*** Task data
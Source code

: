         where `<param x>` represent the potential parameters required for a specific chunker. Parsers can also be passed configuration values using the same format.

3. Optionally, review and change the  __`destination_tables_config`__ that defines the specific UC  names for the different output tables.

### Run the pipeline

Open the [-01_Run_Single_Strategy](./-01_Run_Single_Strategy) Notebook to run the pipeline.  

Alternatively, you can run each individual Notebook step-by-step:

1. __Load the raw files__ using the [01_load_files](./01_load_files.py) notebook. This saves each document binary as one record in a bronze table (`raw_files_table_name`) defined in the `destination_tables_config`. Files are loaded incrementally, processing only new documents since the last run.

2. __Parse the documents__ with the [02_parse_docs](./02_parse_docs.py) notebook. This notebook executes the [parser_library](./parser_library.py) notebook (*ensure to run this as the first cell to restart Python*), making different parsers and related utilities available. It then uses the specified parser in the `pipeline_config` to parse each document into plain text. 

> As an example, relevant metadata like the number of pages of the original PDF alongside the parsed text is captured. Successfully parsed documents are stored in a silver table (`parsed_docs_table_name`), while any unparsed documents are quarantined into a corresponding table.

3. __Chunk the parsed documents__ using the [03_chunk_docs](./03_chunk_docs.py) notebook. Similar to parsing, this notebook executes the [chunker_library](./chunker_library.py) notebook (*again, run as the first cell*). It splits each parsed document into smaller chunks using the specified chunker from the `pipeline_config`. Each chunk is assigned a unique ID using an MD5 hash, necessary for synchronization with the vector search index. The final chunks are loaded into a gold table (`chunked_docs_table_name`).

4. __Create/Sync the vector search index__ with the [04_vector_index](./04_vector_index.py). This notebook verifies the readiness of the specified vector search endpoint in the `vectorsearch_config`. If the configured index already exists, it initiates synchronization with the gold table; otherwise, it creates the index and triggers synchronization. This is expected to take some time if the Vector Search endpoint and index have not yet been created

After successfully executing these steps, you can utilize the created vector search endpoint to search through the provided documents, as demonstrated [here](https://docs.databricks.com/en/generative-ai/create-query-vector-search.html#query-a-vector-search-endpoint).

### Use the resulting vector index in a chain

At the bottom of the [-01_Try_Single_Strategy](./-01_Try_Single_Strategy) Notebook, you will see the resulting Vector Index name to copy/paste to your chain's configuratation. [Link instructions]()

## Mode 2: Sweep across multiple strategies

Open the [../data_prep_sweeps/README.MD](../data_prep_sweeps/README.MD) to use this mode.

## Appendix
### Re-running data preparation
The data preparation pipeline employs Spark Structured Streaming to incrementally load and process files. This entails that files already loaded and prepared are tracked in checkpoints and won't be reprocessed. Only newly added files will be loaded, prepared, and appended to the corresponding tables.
******
*About this task*: Lines of the listing above that include the string "preparation" should each be copied.

*Response area*:
### Re-running data preparation
The data preparation pipeline employs Spark Structured Streaming to incrementally load and process files. This entails that files already loaded and prepared are tracked in checkpoints and won't be reprocessed. Only newly added files will be loaded, prepared, and appended to the corresponding tables.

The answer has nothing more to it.